Hier, in diesem Museum dürfen wir Sie einladen, in unsere konservierte Kunst des Verwesens einzusteigen.
Station Erkenntnis
Kontrast, Bewegung und Rhizome
_entspricht die Wahrnehmung des projizierten Kontrasts auch der Wahrnehmung von Kontrast in realer Natur?
_worin unterscheidet sich die Wahrnehmung von natürlichen Räumen und visuellen Räumen?
_welche Rolle spielt Bewegung in der Natur – und welche für die künstliche Projektion?

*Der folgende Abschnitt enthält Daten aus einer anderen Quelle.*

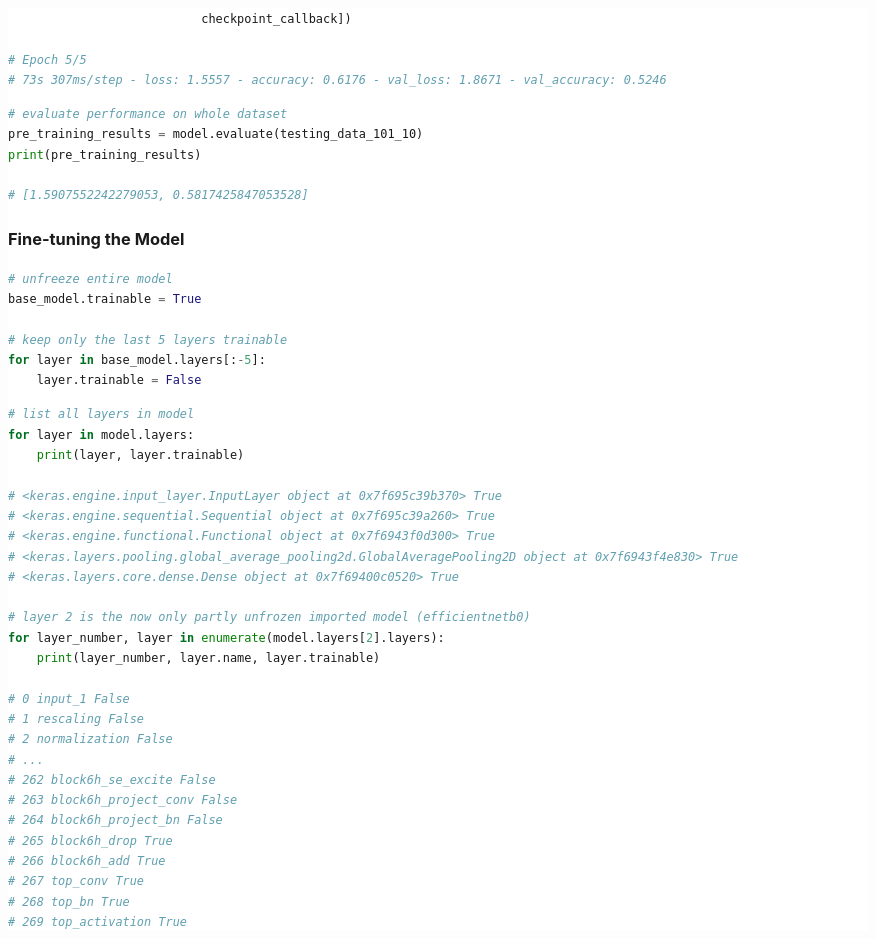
 ```python
                           checkpoint_callback])

# Epoch 5/5
# 73s 307ms/step - loss: 1.5557 - accuracy: 0.6176 - val_loss: 1.8671 - val_accuracy: 0.5246
```

```python
# evaluate performance on whole dataset
pre_training_results = model.evaluate(testing_data_101_10)
print(pre_training_results)

# [1.5907552242279053, 0.5817425847053528]
```

### Fine-tuning the Model

```python
# unfreeze entire model
base_model.trainable = True

# keep only the last 5 layers trainable
for layer in base_model.layers[:-5]:
    layer.trainable = False
```

```python
# list all layers in model
for layer in model.layers:
    print(layer, layer.trainable)
    
# <keras.engine.input_layer.InputLayer object at 0x7f695c39b370> True
# <keras.engine.sequential.Sequential object at 0x7f695c39a260> True
# <keras.engine.functional.Functional object at 0x7f6943f0d300> True
# <keras.layers.pooling.global_average_pooling2d.GlobalAveragePooling2D object at 0x7f6943f4e830> True
# <keras.layers.core.dense.Dense object at 0x7f69400c0520> True
    
# layer 2 is the now only partly unfrozen imported model (efficientnetb0)
for layer_number, layer in enumerate(model.layers[2].layers):
    print(layer_number, layer.name, layer.trainable)
    
# 0 input_1 False
# 1 rescaling False
# 2 normalization False
# ...
# 262 block6h_se_excite False
# 263 block6h_project_conv False
# 264 block6h_project_bn False
# 265 block6h_drop True
# 266 block6h_add True
# 267 top_conv True
# 268 top_bn True
# 269 top_activation True
```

_gibt es möglicherweise ein gemeinsames Ganzes – welches sich eher rhizomatisch verhält (Pilzgeflecht) – [Pilze, Sträucher, Bäume und Insekten] oder ist es einfach ein nebeneinander einzelner Teile?
_welche Oberflächenformationen können wir wahrnehmen – können Vorstellungsanalogien auftreten oder handelt es sich einzig um Entitäten? _und wenn, welche Vorstellungsformationen stellen sich ein – z.B. durch Wahrnehmung der weißen Punkte bei den Fliegenpilzen?
_und wie verhält es sich mit Illusion und Täuschung?
Philosophisches Forschen: Ein transorganisches Rätsel
Das transorganische Rätsel besteht aus einem Objekt, genauer einer leeren Provette, die mit der Anweisung, sie am Weg auf der Suche nach dem Institut für Philosophie zu füllen ohne sie zu öffnen, ausgegeben wird. Das Objekt für sich hat keinerlei Bedeutung. Durch die Aufgabenstellung erfährt es jedoch eine Aufwertung und das in mehrerer Hinsicht: plötzlich stellt das Objekt eine Herausforderung ans Denken dar; es unterwirft den Geist und fordert ihn zugleich zur Auseinandersetzung heraus; es wird gleichsam Begleiter und Begleitetes.
Des Rätsels Lösung: der Inhalt des Objekts muss hineingesagt werden, erinnert oder vorgestellt – oder Nichts bleiben. Damit vollzieht der Rätsellöser eine Reihe von Schritten, die für Philosophinnen und Philosophen charakteristisch sind: Sich auf die Suche begeben, über etwas nachdenken, sich selbst dazu in Beziehung setzen, kreativ werden und möglicherweise auch scheitern.